UNESCO-fundur í París

2000-2010 Cultural Diversity:
Challenges of the Marketplace
Round Table of Ministers of Culture
UNESCO, Paris 11.-12. December 2000.

At this Round Table we have listened to different views on how to reach our common aim, that is to support cultural diversity at the local and international level.

Some of us consider it necessary to introduce new international legal instruments in order to sustain diversity. Others want to leave it to the marketplace to regulate cultural trade and trends.

We have been told that it is not up to the WTO but each and every country to define the status of culture within the GATT framework.

This task begins at home as we know that the limits between culture on the one hand and industry and services on the other are more unclear than ever before.

Both at the local and international level we are dealing with culture in a different context than we did few years ago.

Globalisation makes it harder to distinguish between local and international cultural activity, for instance it is much easier than ever before for local culture to get global attention. It should also be noted that in order to be strong globally we have to cultivate our home field with local reference.

We have been informed that copyright industries are accounting for an ever bigger share of the economic activity of the industrial nations. On the other hand it is of special concern how to channel copyright income to the developing countries when their cultural creativity or heritage becomes a part of the global market.

In my opinion this is not only a problem for the developing countries but for all that come from small nations with a culture which can be exploited and brought into the marketplace on such a scale that we are in reality unable to cope with it due to the megasize of the globalized cultural activity, especially in film and music.

In my country, Iceland, we can easily define our national identity on the basis of our culture and our language. We know from our history that isolation is a greater threat to cultural creativity than opening up to international trends and cooperation with others.
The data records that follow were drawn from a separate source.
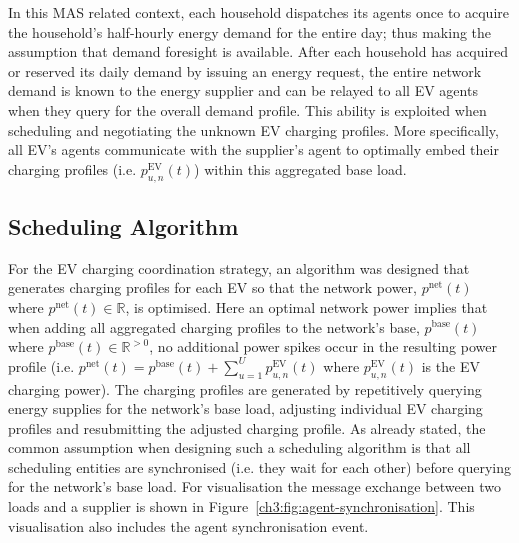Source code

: In this MAS related context, each household dispatches its agents once to acquire the household's half-hourly energy demand for the entire day; thus making the assumption that demand foresight is available.
After each household has acquired or reserved its daily demand by issuing an energy request, the entire network demand is known to the energy supplier and can be relayed to all EV agents when they query for the overall demand profile.
This ability is exploited when scheduling and negotiating the unknown EV charging profiles.
More specifically, all EV's agents communicate with the supplier's agent to optimally embed their charging profiles (i.e. $p^\text{EV}_{u,n}(t)$) within this aggregated base load.

\subsection{Scheduling Algorithm}
\label{ch3:subsec:scheduling-algorithm}

For the EV charging coordination strategy, an algorithm was designed that generates charging profiles for each EV so that the network power, $p^\text{net}(t)$ where $p^\text{net}(t) \in \mathbb{R}$, is optimised.
Here an optimal network power implies that when adding all aggregated charging profiles to the network's base, $p^\text{base}(t)$  where $p^\text{base}(t) \in \mathbb{R}^{>0}$, no additional power spikes occur in the resulting power profile (i.e. $p^\text{net}(t) = p^\text{base}(t) + \sum_{u=1}^U p^\text{EV}_{u,n}(t)$ where $p^\text{EV}_{u,n}(t)$ is the EV charging power).
The charging profiles are generated by repetitively querying energy supplies for the network's base load, adjusting individual EV charging profiles and resubmitting the adjusted charging profile.
As already stated, the common assumption when designing such a scheduling algorithm is that all scheduling entities are synchronised (i.e. they wait for each other) before querying for the network's base load.
For visualisation the message exchange between two loads and a supplier is shown in Figure~\ref{ch3:fig:agent-synchronisation}.
This visualisation also includes the agent synchronisation event.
Due to this fact I can not support protectionism in the cultural field if that means to exclude other cultural activity than our own – and let me stress that such a policy would contradict the aim of UNESCO and the aim of our Round Table. We are here to reiterate our commitment to diversity at the same time as we recognise that culture is more and more regarded as an industry or service where the rules of trade and the market will play a still greater role.

Cultural goods are not only a commodity and therefore they cannot be treated as if the law of the market alone decides their emergence and circulation.

Our challenge is to find how to reconcile this view and at the same time welcome fact that culture is becoming an ever growing part of our national and international economic activity.